A nova arma a ser usada pelo partido social-democrata deveria ser, por isso, o sufrágio universal. Este tornara-se uma arma indispensável para o proletariado. Engels concebe que as campanhas eleitorais tornaram-se um meio eficaz para o contato das massas populares com as idéias socialistas, na medida em que o tempo das revoluções feitas por pequenas minorias à frente de massas inconscientes passara. A partir do final do século XIX, as massas proletárias deveriam ter consciência das causas porque estavam lutando e arriscando suas vidas. Somente, desse modo, uma revolução social tornava-se possível. Por isso, o partido social-democrata deveria persistir num trabalho de propaganda e divulgação das idéias socialistas.

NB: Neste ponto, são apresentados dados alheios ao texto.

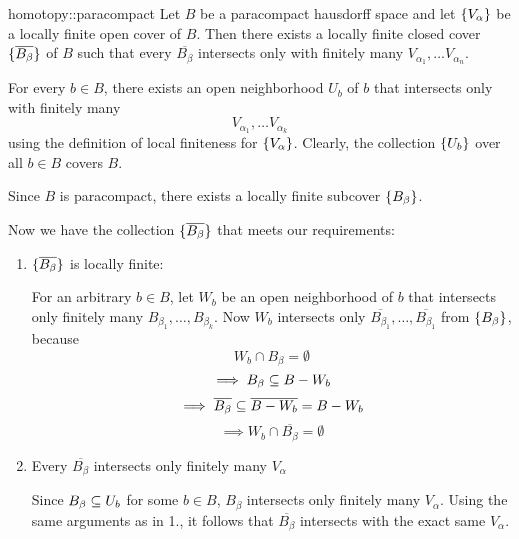 \begin{mylemma}{homotopy::paracompact}
    Let $B$ be a paracompact hausdorff space and let $\{V_\alpha\}$
    be a locally finite open cover of $B$.
    Then there exists a locally finite closed cover $\{\overline{B_\beta}\}$ of $B$
    such that every $\overline{B_\beta}$ intersects only with
    finitely many $V_{\alpha_1}, \dots V_{\alpha_n}$.
\end{mylemma}

\begin{myproof}
    For every $b \in B$, there exists an open neighborhood $U_b$ of $b$ that intersects only with finitely many
    \[ V_{\alpha_1}, \dots V_{\alpha_k} \]
    using the definition of local finiteness for $\{V_\alpha\}$.
    Clearly, the collection $\{U_b\}$ over all $b \in B$ covers $B$.

    Since $B$ is paracompact, there exists a locally finite subcover $\{B_\beta\}$.

    Now we have the collection $\{\overline{B_\beta}\}$ that meets our requirements:
    \begin{enumerate}
        \item $\{\overline{B_\beta}\}$ is locally finite:
        
        For an arbitrary $b \in B$, let $W_b$ be an open neighborhood of $b$ that intersects only finitely many $B_{\beta_1}, \dots, B_{\beta_k}$.
        Now $W_b$ intersects only $\overline{B_{\beta_1}}, \dots, \overline{B_{\beta_1}}$ from $\{B_\beta\}$, because
        \[ W_b \cap B_\beta = \emptyset \]
        \[ \implies B_\beta \subseteq{} B - W_b \]
        \[ \implies \overline{B_\beta} \subseteq{} \overline{B - W_b} = B - W_b \]
        \[ \implies W_b \cap \overline{B_\beta} = \emptyset \]

        \item Every $\overline{B_\beta}$ intersects only finitely many $V_\alpha$
        
        Since $B_\beta \subseteq{} U_b$ for some $b \in B$, $B_\beta$ intersects only finitely many $V_\alpha$.
        Using the same arguments as in 1., it follows that $\overline{B_\beta}$ intersects with the exact same $V_\alpha$.
    \end{enumerate}
\end{myproof}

Entretanto, Engels não descarta inteiramente a possibilidade futura de novas ações revolucionárias do proletariado, apenas assinala as dificuldades de uma vitória mediante ações armadas desenvolvidas nos moldes dos levantes de classe em períodos anteriores (1848-50 e 1870-71). Aponta, pois, para a necessidade do trabalho de conscientização do proletariado para a luta, na qual a sua vida está em jogo, tal luta deve envolver maiorias conscientes do que estão fazendo e de por que estão lutando. As ações desencadeadas por minorias que carregavam atrás de si multidões inconscientes seriam, então, contraproducentes. A despeito das observações de Engels indicarem que a luta armada continuava um instrumento útil para a conquista do poder político pelo proletariado,

Bernstein empreende uma interpretação diversa e busca, a partir dos postulados de Engels, suprimir a luta armada como meio útil ao proletariado na sua luta pelo poder político.